> _ABOUT THIS TASK_
Would you return the records below character for character, without any images?

Items from a data source
##############################
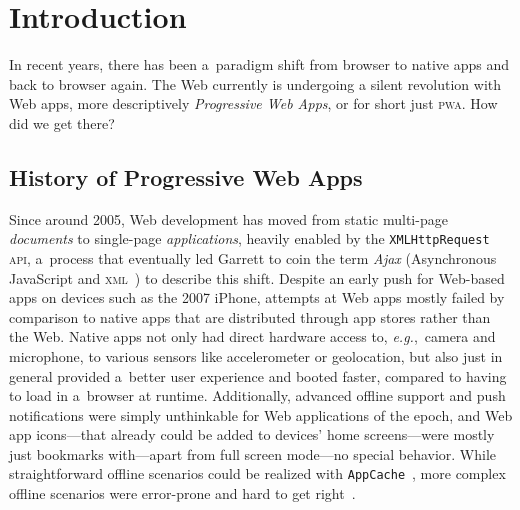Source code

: \documentclass[sigconf]{acmart}
\begin{document}
%
%


\maketitle

\section{Introduction}

In recent years, there has been a~paradigm shift
from browser to native apps and back to browser again.
The Web currently is undergoing a silent revolution with Web apps,
more descriptively \emph{Progressive Web Apps},
or for short just \textsc{pwa}.
How did we get there?

\subsection{History of Progressive Web Apps}

Since around 2005, Web development has moved from static multi-page \emph{documents}
to single-page \emph{applications}, heavily enabled by the \texttt{XMLHttpRequest} \textsc{api},
a~process that eventually led Garrett to coin the term \emph{Ajax}
(Asynchronous JavaScript and \textsc{xml}~\cite{garret2005ajax}) to describe this shift.
Despite an early push for Web-based apps on devices such as the 2007 iPhone,
attempts at Web apps mostly failed by comparison to native apps
that are distributed through app stores rather than the Web.
Native apps not only had direct hardware access to, \emph{e.g.},\ camera and microphone,
to various sensors like accelerometer or geolocation, but also just in general provided
a~better user experience and booted faster, compared to having to load in a~browser at runtime.
Additionally, advanced offline support and push notifications were simply unthinkable
for Web applications of the epoch, and Web app icons---that
already could be added to devices' home screens---were
mostly just bookmarks with---apart from full screen mode---no special behavior.
While straightforward offline scenarios could be realized with
\texttt{AppCache}~\cite{vankesteren2008offlinewebapps}, more complex offline scenarios were error-prone
and hard to get right~\cite{archibald2012douchebag}.
\end{document}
##############################
> _TASK RESULT_
Source code

: \documentclass[sigconf]{acmart}
\begin{document}
%
%


\maketitle

\section{Introduction}

In recent years, there has been a~paradigm shift
from browser to native apps and back to browser again.
The Web currently is undergoing a silent revolution with Web apps,
more descriptively \emph{Progressive Web Apps},
or for short just \textsc{pwa}.
How did we get there?

\subsection{History of Progressive Web Apps}

Since around 2005, Web development has moved from static multi-page \emph{documents}
to single-page \emph{applications}, heavily enabled by the \texttt{XMLHttpRequest} \textsc{api},
a~process that eventually led Garrett to coin the term \emph{Ajax}
(Asynchronous JavaScript and \textsc{xml}~\cite{garret2005ajax}) to describe this shift.
Despite an early push for Web-based apps on devices such as the 2007 iPhone,
attempts at Web apps mostly failed by comparison to native apps
that are distributed through app stores rather than the Web.
Native apps not only had direct hardware access to, \emph{e.g.},\ camera and microphone,
to various sensors like accelerometer or geolocation, but also just in general provided
a~better user experience and booted faster, compared to having to load in a~browser at runtime.
Additionally, advanced offline support and push notifications were simply unthinkable
for Web applications of the epoch, and Web app icons---that
already could be added to devices' home screens---were
mostly just bookmarks with---apart from full screen mode---no special behavior.
While straightforward offline scenarios could be realized with
\texttt{AppCache}~\cite{vankesteren2008offlinewebapps}, more complex offline scenarios were error-prone
and hard to get right~\cite{archibald2012douchebag}.
\end{document}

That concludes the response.